Nécessité d’une permanente dialectique entre hypothèse théorique et
expérience ordinaire
Un autre problème se pose :
- Si l’on s’en tient à l’expérience directe des sensations temporelles
(durée, passé, futur, heure…), on manque de hauteur et de recul pour
mettre en œuvre une approche lucide de la question ;
- Mais inversement, si on se focalise et se cantonne sur des réflexions
purement analytiques et logiques, on perd contact avec l’expérience et on
risque de bâtir des modèles qui n’ont pas de relation avec la réalité.

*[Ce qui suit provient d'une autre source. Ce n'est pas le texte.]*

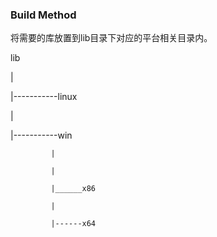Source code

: ### Build Method

将需要的库放置到lib目录下对应的平台相关目录内。


lib

|

|-----------linux

|

|-----------win

             |
             
             |
             
             |______x86
             
             |
             
             |------x64
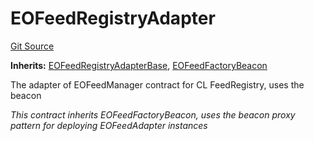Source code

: # EOFeedRegistryAdapter

[Git Source](https://github.com/Eoracle/target-contracts/blob/de89fc9e9bc7c046937883aa064d90812f1542cc/src/adapters/EOFeedRegistryAdapter.sol)

**Inherits:**
[EOFeedRegistryAdapterBase](/src/adapters/EOFeedRegistryAdapterBase.sol/abstract.EOFeedRegistryAdapterBase.md),
[EOFeedFactoryBeacon](/src/adapters/factories/EOFeedFactoryBeacon.sol/abstract.EOFeedFactoryBeacon.md)

The adapter of EOFeedManager contract for CL FeedRegistry, uses the beacon

_This contract inherits EOFeedFactoryBeacon, uses the beacon proxy pattern for deploying EOFeedAdapter instances_
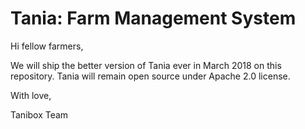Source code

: # Tania: Farm Management System

Hi fellow farmers,

We will ship the better version of Tania ever in March 2018 on this repository. Tania will remain open source under Apache 2.0 license.

With love,

Tanibox Team
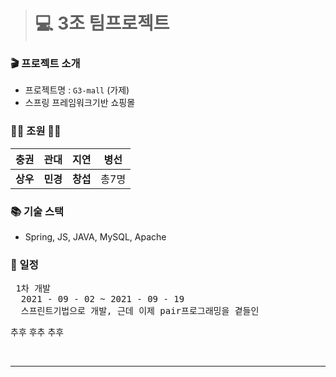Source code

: > # 💻 3조 팀프로젝트 <br>

### 🎬 프로젝트 소개<br>
 - 프로젝트명 : `G3-mall` (가제)
 - 스프링 프레임워크기반 쇼핑몰

### 👩‍💻 조원 👨‍💻 <br>

| **충권** |  **관대** | **지연** |  **병선** |
| :---: | :---: | :---: | :---: |
| **상우** |  **민경** | **창섭** | 총7명 |

### 📚 기술 스택 <br>
 - Spring, JS, JAVA, MySQL, Apache

### 📆 일정 <br>

 <pre>
 1차 개발
  2021 - 09 - 02 ~ 2021 - 09 - 19
  스프린트기법으로 개발, 근데 이제 pair프로그래밍을 곁들인</pre>
 추후 후추 추후 

<br>

---

<br>
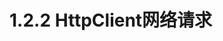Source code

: <!--
 * @Description: 
 * @Version: Beata1.0
 * @Autor: 【B站&公众号】Rong姐姐好可爱
 * @Date: 2020-07-10 23:21:54
 * @LastEditors: 【B站&公众号】Rong姐姐好可爱
 * @LastEditTime: 2020-09-09 23:29:48
-->
# 1.2.2 HttpClient网络请求


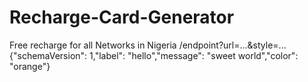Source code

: # Recharge-Card-Generator
Free recharge for all Networks in Nigeria
/endpoint?url=...&style=...
{"schemaVersion": 1,"label": "hello","message": "sweet world","color": "orange"}
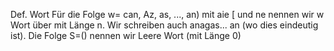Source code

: 
Def. Wort
Für die Folge w= can, Az, as, ..., an) mit aie [ und ne nennen wir w
Wort über mit Länge n.
Wir schreiben auch anagas... an (wo dies eindeutig ist).
Die Folge S=() nennen wir Leere Wort (mit Länge 0)
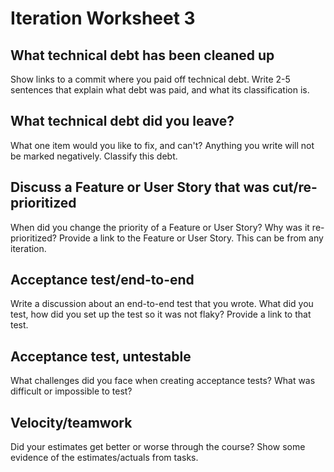 # Iteration Worksheet 3

## What technical debt has been cleaned up


Show links to a commit where you paid off technical debt. Write 2-5 sentences
that explain what debt was paid, and what its classification is.

## What technical debt did you leave?


What one item would you like to fix, and can't? Anything you write will not
be marked negatively. Classify this debt.

## Discuss a Feature or User Story that was cut/re-prioritized

When did you change the priority of a Feature or User Story? Why was it
re-prioritized? Provide a link to the Feature or User Story. This can be from any
iteration.

## Acceptance test/end-to-end

Write a discussion about an end-to-end test that you wrote. What did you test,
how did you set up the test so it was not flaky? Provide a link to that test.

## Acceptance test, untestable

What challenges did you face when creating acceptance tests? What was difficult
or impossible to test?

## Velocity/teamwork

Did your estimates get better or worse through the course? Show some
evidence of the estimates/actuals from tasks.
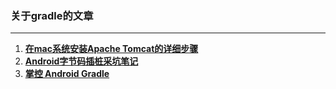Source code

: ### 关于gradle的文章
----

1. [**在mac系统安装Apache Tomcat的详细步骤**](http://blog.csdn.net/huyisu/article/details/38372663)
2. [**Android字节码插桩采坑笔记**](https://juejin.im/post/5aa0e7eff265da2395308f48)
3. [**掌控 Android Gradle**](https://kymjs.com/code/2018/02/25/01/)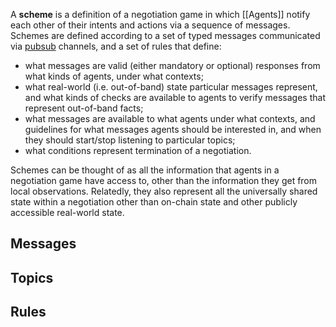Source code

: A **scheme** is a definition of a negotiation game in which [[Agents]] notify each other of their intents and actions via a sequence of messages. Schemes are defined according to a set of typed messages communicated via [pubsub](https://en.wikipedia.org/wiki/Publish–subscribe_pattern) channels, and a set of rules that define:

- what messages are valid (either mandatory or optional) responses from what kinds of agents, under what contexts;
- what real-world (i.e. out-of-band) state particular messages represent, and what kinds of checks are available to agents to verify messages that represent out-of-band facts;
- what messages are available to what agents under what contexts, and guidelines for what messages agents should be interested in, and when they should start/stop listening to particular topics;
- what conditions represent termination of a negotiation.

Schemes can be thought of as all the information that agents in a negotiation game have access to, other than the information they get from local observations. Relatedly, they also represent all the universally shared state within a negotiation other than on-chain state and other publicly accessible real-world state.

## Messages


## Topics

## Rules
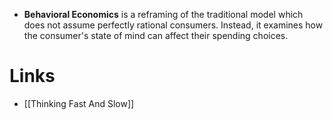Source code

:  * **Behavioral Economics** is a reframing of the traditional model which does not assume perfectly rational consumers. Instead, it examines how the consumer's state of mind can affect their spending choices. 
# Links 
* [[Thinking Fast And Slow]]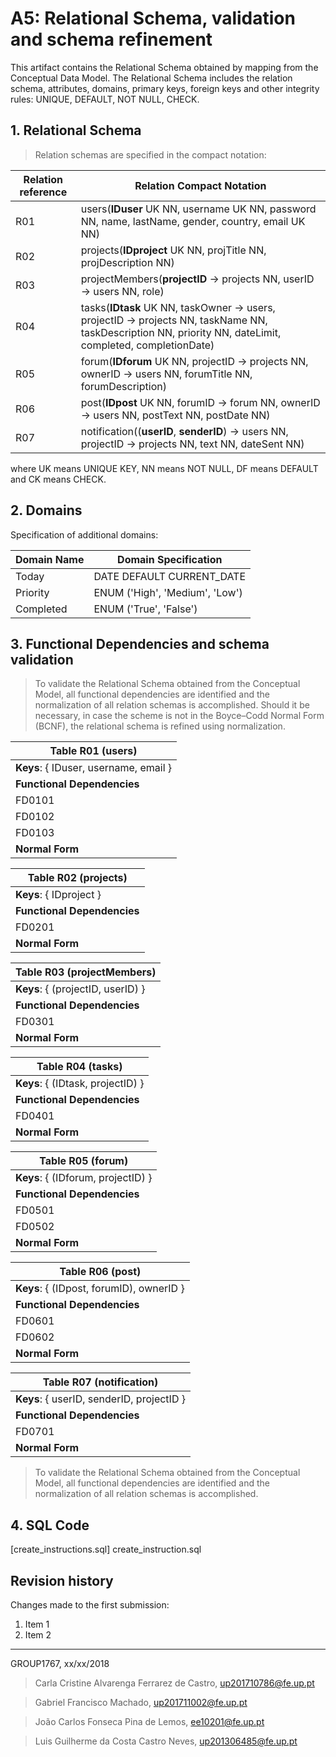 # A5: Relational Schema, validation and schema refinement
 
 This artifact contains the Relational Schema obtained by mapping from the Conceptual Data Model. The Relational Schema includes the relation schema, attributes, domains, primary keys, foreign keys and other integrity rules: UNIQUE, DEFAULT, NOT NULL, CHECK. 
 
## 1. Relational Schema
 
> Relation schemas are specified in the compact notation:
 
| Relation reference | Relation Compact Notation                                            |
| ------------------ | -------------------------------------------------------------------- |
| R01                | users(__IDuser__ UK NN, username UK NN, password NN, name, lastName, gender, country, email UK NN)                                         |
| R02                | projects(__IDproject__ UK NN, projTitle NN, projDescription NN)           |
| R03                | projectMembers(__projectID__ → projects NN, userID → users NN, role)                       |
| R04                | tasks(__IDtask__ UK NN, taskOwner → users, projectID → projects NN, taskName NN, taskDescription NN, priority NN, dateLimit, completed, completionDate) |
| R05                | forum(__IDforum__ UK NN, projectID → projects NN, ownerID → users NN, forumTitle NN, forumDescription)                                |
| R06                | post(__IDpost__ UK NN, forumID → forum NN, ownerID  → users NN, postText NN, postDate NN)                       |
| R07                | notification((__userID__, __senderID__) → users NN, projectID → projects NN, text NN, dateSent NN) |

where UK means UNIQUE KEY, NN means NOT NULL, DF means DEFAULT and CK means CHECK. 
 
## 2. Domains
 
Specification of additional domains:
 
| Domain Name | Domain Specification           |
| ----------- | ------------------------------ |
| Today	      | DATE DEFAULT CURRENT_DATE      |
| Priority    | ENUM ('High', 'Medium', 'Low') |
| Completed   | ENUM ('True', 'False')         |
 
 
## 3. Functional Dependencies and schema validation
 
> To validate the Relational Schema obtained from the Conceptual Model, all functional dependencies are identified and the normalization of all relation schemas is accomplished. Should it be necessary, in case the scheme is not in the Boyce–Codd Normal Form (BCNF), the relational schema is refined using normalization.
 
| **Table R01** (users)                    |
| -------------------------------- |
| **Keys**: { IDuser, username, email }                 ||
| **Functional Dependencies**      ||
| FD0101          | {IDuser} → {username, password, name, lastName, gender, country, email} |
| FD0102          | {username} → {IDuser, password, name, lastName, gender, country, email} |
| FD0103          | {email} → {IDuser, password, name, lastName, gender, country, username} |
| **Normal Form** | BCNF           |
 
| **Table R02** (projects)                   |
| -------------------------------- |
| **Keys**: { IDproject }                 ||
| **Functional Dependencies**      ||
| FD0201          | {IDproject} → {projTitle, projDescription} |
| **Normal Form** | BCNF           |
 
| **Table R03** (projectMembers)                            |
| ----------------------------------------- |
| **Keys**: { (projectID, userID) }              ||
| **Functional Dependencies**               ||
| FD0301          | {(projectID, userID)} → {role} |
| **Normal Form** | BCNF                    |
 
| **Table R04** (tasks)                                   |
| ------------------------------------------------ |
| **Keys**: { (IDtask, projectID) }                         ||
| **Functional Dependencies**                      ||
| FD0401          | {(IDtask, projectID)} → {taskOwner, taskName, taskDescription, priority, datelimit, completed, completionDate} |
| **Normal Form** | BCNF                           |

| **Table R05** (forum)                     |
| ----------------------------------------- |
| **Keys**: { (IDforum, projectID) }        ||
| **Functional Dependencies**               ||
| FD0501          | {(IDforum, projectID)} → {ownerID, forumTitle, forumDescription} |
| FD0502          | { ownerID } → {IDforum, projectID, forumTitle, forumDescription} |
| **Normal Form** | BCNF                    |

| **Table R06** (post)                      |
| ----------------------------------------- |
| **Keys**: { (IDpost, forumID), ownerID }  ||
| **Functional Dependencies**               ||
| FD0601          | {(IDpost, forumID)} → {ownerID, postText, postDate} |
| FD0602          | { onwerID } → {IDpost, forumID, postText, postDate} |
| **Normal Form** | BCNF                    |

| **Table R07** (notification)              |
| ----------------------------------------- |
| **Keys**: { userID, senderID, projectID } ||
| **Functional Dependencies**               ||
| FD0701          | {(userID, senderID, projectID)} → {text, dateSent} |
| **Normal Form** | BCNF                    |
 
> To validate the Relational Schema obtained from the Conceptual Model, all functional dependencies are identified and the normalization of all relation schemas is accomplished. 
 
## 4. SQL Code

 [create_instructions.sql] create_instruction.sql

 
## Revision history
 
Changes made to the first submission:
1. Item 1
1. Item 2
 
***
 
GROUP1767, xx/xx/2018
 
> Carla Cristine Alvarenga Ferrarez de Castro, up201710786@fe.up.pt

> Gabriel Francisco Machado, up201711002@fe.up.pt

> João Carlos Fonseca Pina de Lemos, ee10201@fe.up.pt

> Luis Guilherme da Costa Castro Neves, up201306485@fe.up.pt
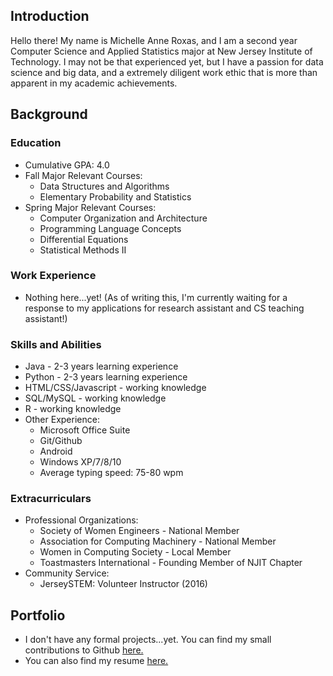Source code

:## Introduction

Hello there! My name is Michelle Anne Roxas, and I am a second year Computer Science and Applied Statistics major at New Jersey Institute of Technology.
I may not be that experienced yet, but I have a passion for data science and big data, and a extremely diligent work ethic that is more than apparent in my academic achievements.

## Background

### Education
* Cumulative GPA: 4.0
* Fall Major Relevant Courses:
  * Data Structures and Algorithms
  * Elementary Probability and Statistics
* Spring Major Relevant Courses:
  * Computer Organization and Architecture
  * Programming Language Concepts
  * Differential Equations
  * Statistical Methods II
  
### Work Experience
* Nothing here...yet! (As of writing this, I'm currently waiting for a response to my applications for research assistant and CS teaching assistant!)

### Skills and Abilities
* Java - 2-3 years learning experience
* Python - 2-3 years learning experience
* HTML/CSS/Javascript - working knowledge
* SQL/MySQL - working knowledge
* R - working knowledge
* Other Experience:
  * Microsoft Office Suite
  * Git/Github
  * Android
  * Windows XP/7/8/10
  * Average typing speed: 75-80 wpm

### Extracurriculars
* Professional Organizations:
  * Society of Women Engineers - National Member
  * Association for Computing Machinery - National Member
  * Women in Computing Society - Local Member
  * Toastmasters International - Founding Member of NJIT Chapter
* Community Service:
  * JerseySTEM: Volunteer Instructor (2016)

## Portfolio
* I don't have any formal projects...yet. You can find my small contributions to Github [here.](https://github.com/Enmichaneros)
* You can also find my resume [here.]()
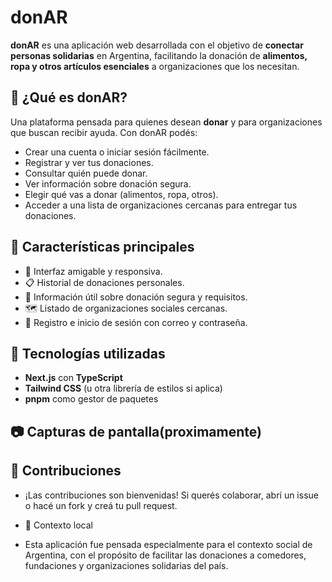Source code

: # donAR

**donAR** es una aplicación web desarrollada con el objetivo de **conectar personas solidarias** en Argentina, facilitando la donación de **alimentos, ropa y otros artículos esenciales** a organizaciones que los necesitan.

## 📱 ¿Qué es donAR?

Una plataforma pensada para quienes desean **donar** y para organizaciones que buscan recibir ayuda. Con donAR podés:

- Crear una cuenta o iniciar sesión fácilmente.
- Registrar y ver tus donaciones.
- Consultar quién puede donar.
- Ver información sobre donación segura.
- Elegir qué vas a donar (alimentos, ropa, otros).
- Acceder a una lista de organizaciones cercanas para entregar tus donaciones.

## 🌟 Características principales

- 💙 Interfaz amigable y responsiva.
- 📋 Historial de donaciones personales.
- 🧾 Información útil sobre donación segura y requisitos.
- 🗺️ Listado de organizaciones sociales cercanas.
- 🔐 Registro e inicio de sesión con correo y contraseña.

## 🚀 Tecnologías utilizadas

- **Next.js** con **TypeScript**
- **Tailwind CSS** (u otra librería de estilos si aplica)
- **pnpm** como gestor de paquetes

## 📷 Capturas de pantalla(proximamente)



## 🤝 Contribuciones

- ¡Las contribuciones son bienvenidas! Si querés colaborar, abrí un issue o hacé un fork y creá tu pull request.
- 📍 Contexto local

- Esta aplicación fue pensada especialmente para el contexto social de Argentina, con el propósito de facilitar las donaciones a comedores, fundaciones y organizaciones solidarias del país.
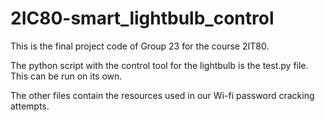 # 2IC80-smart_lightbulb_control

This is the final project code of Group 23 for the course 2IT80. 

The python script with the control tool for the lightbulb is the test.py file. This can be run on its own.

The other files contain the resources used in our Wi-fi password cracking attempts.
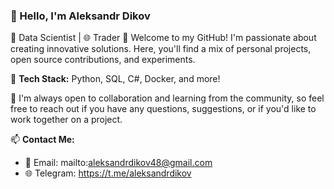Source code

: ### 👋 Hello, I'm Aleksandr Dikov

🚀 Data Scientist | 🌐 Trader 
📌 Welcome to my GitHub! I'm passionate about creating innovative solutions. Here, you'll find a mix of personal projects, open source contributions, and experiments.

🔧 **Tech Stack:** Python, SQL, C#, Docker, and more!

🤝 I'm always open to collaboration and learning from the community, so feel free to reach out if you have any questions, suggestions, or if you'd like to work together on a project.

📫 **Contact Me:**
- 📧 Email: mailto:aleksandrdikov48@gmail.com
- 🌐 Telegram: https://t.me/aleksandrdikov
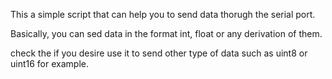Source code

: This a simple script that can help you to send data thorugh the serial port.

Basically, you can sed data in the format int, float or any derivation of them.

check the if you desire use it to send other type of data such as uint8 or uint16 for example.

C’est une faiblesse qu’on peut observer par exemple chez McTaggart,
qui construit une dénégation complètement analytique du temps, qui est
finalement peu convaincante pour le lecteur parce qu’elle ne se rattache pas
à l’expérience personnelle.
Les interrogations d’Aristote, Saint Augustin et Kant semblent plus
convaincantes, parce qu’elles ne perdent pas contact avec l’expérience de
tout un chacun (ce pourquoi précisément ces philosophes sont des
« classiques »).
Les modalités d’exposition et de démonstration sont fondamentales en
philosophie, qui doivent consister en une savante dialectique entre
élévation théorique et référence à l’expérience ordinaire.
On rejoint d’ailleurs ici la question de la nécessité de garder en tête le
point de vue du sens commun, tant au niveau des sources d’analyse que de
la formulation des hypothèses.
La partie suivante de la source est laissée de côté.